A UK government spokesperson said that London “does not believe that seeking warrants will help get hostages out, get aid in, or deliver a sustainable ceasefire”.
Daniel Machover, a co-founder of Lawyers for Palestinian Human Rights, said: “This is massive news, albeit the wait to get to this point has been too long. The rule of law must now be upheld. The list of potential Israeli defendants is insufficient and the international crimes associated with settlements in the West Bank are notably absent but hopefully the ICC chamber will grant the application as soon as possible and more charges and defendants will be added.
“While not a single life has yet been saved or injury prevented through the application of the rule of criminal law, let’s hope for a deterrent effect from now.”
Condemnation of Khan’s decision from across the Israeli political spectrum was swift. The Israeli opposition leader, Yair Lapid, called the ICC’s actions a “disaster”.
Benny Gantz, a former military chief and member of Israel’s war cabinet alongside Netanyahu and Gallant, criticised the ICC’s announcement, saying Israel fought with “one of the strictest” moral codes and had a “robust judiciary capable of investigating itself”.
Khan suggested heavily in his statement that Israel’s judicial system “shields suspects”. Last year’s conviction rate for Palestinians tried in Israeli military courts was 96%, while fewer than 1% of complaints against Israeli soldiers ended in a conviction, according to the US Department of State’s annual human rights report.
Hamas, too, was critical of Khan’s announcement. The ICC prosecutor’s decision “equates the victim with the executioner”, the senior Hamas official Sami Abu Zuhri told Reuters.
.The US Republican party is all but certain to pursue sanctions against members of the ICC as a result of Khan’s announcement; a dozen Republican senators wrote a letter earlier this month warning his office: “Target Israel and we will target you.”
Sanctions were levied by the Trump administration over the court’s investigations into Israel and US actions in Afghanistan, but later reversed by Joe Biden.

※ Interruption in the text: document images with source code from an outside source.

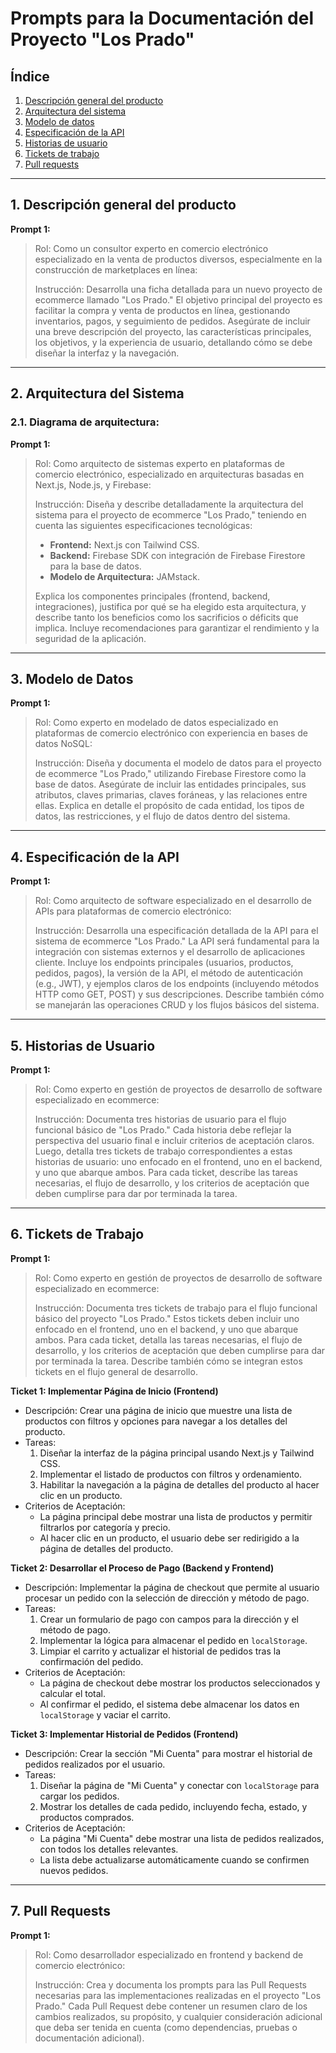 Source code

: # Prompts para la Documentación del Proyecto "Los Prado"

## Índice

1. [Descripción general del producto](#1-descripción-general-del-producto)
2. [Arquitectura del sistema](#2-arquitectura-del-sistema)
3. [Modelo de datos](#3-modelo-de-datos)
4. [Especificación de la API](#4-especificación-de-la-api)
5. [Historias de usuario](#5-historias-de-usuario)
6. [Tickets de trabajo](#6-tickets-de-trabajo)
7. [Pull requests](#7-pull-requests)

---

## 1. Descripción general del producto

**Prompt 1:**

> Rol: Como un consultor experto en comercio electrónico especializado en la venta de productos diversos, especialmente en la construcción de marketplaces en línea:
>
> Instrucción: Desarrolla una ficha detallada para un nuevo proyecto de ecommerce llamado "Los Prado." El objetivo principal del proyecto es facilitar la compra y venta de productos en línea, gestionando inventarios, pagos, y seguimiento de pedidos. Asegúrate de incluir una breve descripción del proyecto, las características principales, los objetivos, y la experiencia de usuario, detallando cómo se debe diseñar la interfaz y la navegación.

---

## 2. Arquitectura del Sistema

### **2.1. Diagrama de arquitectura:**

**Prompt 1:**

> Rol: Como arquitecto de sistemas experto en plataformas de comercio electrónico, especializado en arquitecturas basadas en Next.js, Node.js, y Firebase:
>
> Instrucción: Diseña y describe detalladamente la arquitectura del sistema para el proyecto de ecommerce "Los Prado," teniendo en cuenta las siguientes especificaciones tecnológicas:
>
> - **Frontend:** Next.js con Tailwind CSS.
> - **Backend:** Firebase SDK con integración de Firebase Firestore para la base de datos.
> - **Modelo de Arquitectura:** JAMstack.
>
> Explica los componentes principales (frontend, backend, integraciones), justifica por qué se ha elegido esta arquitectura, y describe tanto los beneficios como los sacrificios o déficits que implica. Incluye recomendaciones para garantizar el rendimiento y la seguridad de la aplicación.

---

## 3. Modelo de Datos

**Prompt 1:**

> Rol: Como experto en modelado de datos especializado en plataformas de comercio electrónico con experiencia en bases de datos NoSQL:
>
> Instrucción: Diseña y documenta el modelo de datos para el proyecto de ecommerce "Los Prado," utilizando Firebase Firestore como la base de datos. Asegúrate de incluir las entidades principales, sus atributos, claves primarias, claves foráneas, y las relaciones entre ellas. Explica en detalle el propósito de cada entidad, los tipos de datos, las restricciones, y el flujo de datos dentro del sistema.

---

## 4. Especificación de la API

**Prompt 1:**

> Rol: Como arquitecto de software especializado en el desarrollo de APIs para plataformas de comercio electrónico:
>
> Instrucción: Desarrolla una especificación detallada de la API para el sistema de ecommerce "Los Prado." La API será fundamental para la integración con sistemas externos y el desarrollo de aplicaciones cliente. Incluye los endpoints principales (usuarios, productos, pedidos, pagos), la versión de la API, el método de autenticación (e.g., JWT), y ejemplos claros de los endpoints (incluyendo métodos HTTP como GET, POST) y sus descripciones. Describe también cómo se manejarán las operaciones CRUD y los flujos básicos del sistema.

---

## 5. Historias de Usuario

**Prompt 1:**

> Rol: Como experto en gestión de proyectos de desarrollo de software especializado en ecommerce:
>
> Instrucción: Documenta tres historias de usuario para el flujo funcional básico de "Los Prado." Cada historia debe reflejar la perspectiva del usuario final e incluir criterios de aceptación claros. Luego, detalla tres tickets de trabajo correspondientes a estas historias de usuario: uno enfocado en el frontend, uno en el backend, y uno que abarque ambos. Para cada ticket, describe las tareas necesarias, el flujo de desarrollo, y los criterios de aceptación que deben cumplirse para dar por terminada la tarea.

---

## 6. Tickets de Trabajo

**Prompt 1:**

> Rol: Como experto en gestión de proyectos de desarrollo de software especializado en ecommerce:
>
> Instrucción: Documenta tres tickets de trabajo para el flujo funcional básico del proyecto "Los Prado." Estos tickets deben incluir uno enfocado en el frontend, uno en el backend, y uno que abarque ambos. Para cada ticket, detalla las tareas necesarias, el flujo de desarrollo, y los criterios de aceptación que deben cumplirse para dar por terminada la tarea. Describe también cómo se integran estos tickets en el flujo general de desarrollo.

**Ticket 1: Implementar Página de Inicio (Frontend)**

- Descripción: Crear una página de inicio que muestre una lista de productos con filtros y opciones para navegar a los detalles del producto.
- Tareas:
  1. Diseñar la interfaz de la página principal usando Next.js y Tailwind CSS.
  2. Implementar el listado de productos con filtros y ordenamiento.
  3. Habilitar la navegación a la página de detalles del producto al hacer clic en un producto.
- Criterios de Aceptación:
  - La página principal debe mostrar una lista de productos y permitir filtrarlos por categoría y precio.
  - Al hacer clic en un producto, el usuario debe ser redirigido a la página de detalles del producto.

**Ticket 2: Desarrollar el Proceso de Pago (Backend y Frontend)**

- Descripción: Implementar la página de checkout que permite al usuario procesar un pedido con la selección de dirección y método de pago.
- Tareas:
  1. Crear un formulario de pago con campos para la dirección y el método de pago.
  2. Implementar la lógica para almacenar el pedido en `localStorage`.
  3. Limpiar el carrito y actualizar el historial de pedidos tras la confirmación del pedido.
- Criterios de Aceptación:
  - La página de checkout debe mostrar los productos seleccionados y calcular el total.
  - Al confirmar el pedido, el sistema debe almacenar los datos en `localStorage` y vaciar el carrito.

**Ticket 3: Implementar Historial de Pedidos (Frontend)**

- Descripción: Crear la sección "Mi Cuenta" para mostrar el historial de pedidos realizados por el usuario.
- Tareas:
  1. Diseñar la página de "Mi Cuenta" y conectar con `localStorage` para cargar los pedidos.
  2. Mostrar los detalles de cada pedido, incluyendo fecha, estado, y productos comprados.
- Criterios de Aceptación:
  - La página "Mi Cuenta" debe mostrar una lista de pedidos realizados, con todos los detalles relevantes.
  - La lista debe actualizarse automáticamente cuando se confirmen nuevos pedidos.

---

## 7. Pull Requests

**Prompt 1:**

> Rol: Como desarrollador especializado en frontend y backend de comercio electrónico:
>
> Instrucción: Crea y documenta los prompts para las Pull Requests necesarias para las implementaciones realizadas en el proyecto "Los Prado." Cada Pull Request debe contener un resumen claro de los cambios realizados, su propósito, y cualquier consideración adicional que deba ser tenida en cuenta (como dependencias, pruebas o documentación adicional).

In 2021, Khan decided to drop the US from the ICC’s Afghanistan file.
In his statement, Khan made clear he was aware of the historic importance and potential ramifications of the decision.
“If we do not demonstrate our willingness to apply the law equally, if it is seen as being applied selectively, we will be creating the conditions for its collapse,” he said.
“Now, more than ever, we must collectively demonstrate that international humanitarian law, the foundational baseline for human conduct during conflict, applies to all individuals and applies equally across the situations addressed by my office and the court. This is how we will prove, tangibly, that the lives of all human beings have equal value.”
Israel is facing two other major international legal cases over its actions towards Palestinians.
In December, South Africa filed a case against Israel at the international court of justice (ICJ), alleging that its campaign in Gaza breached the UN’s genocide convention, set up in 1948 in the aftermath of the Holocaust.
Israel denies those charges. The ICJ only hears cases between states, so it has no jurisdiction over Hamas.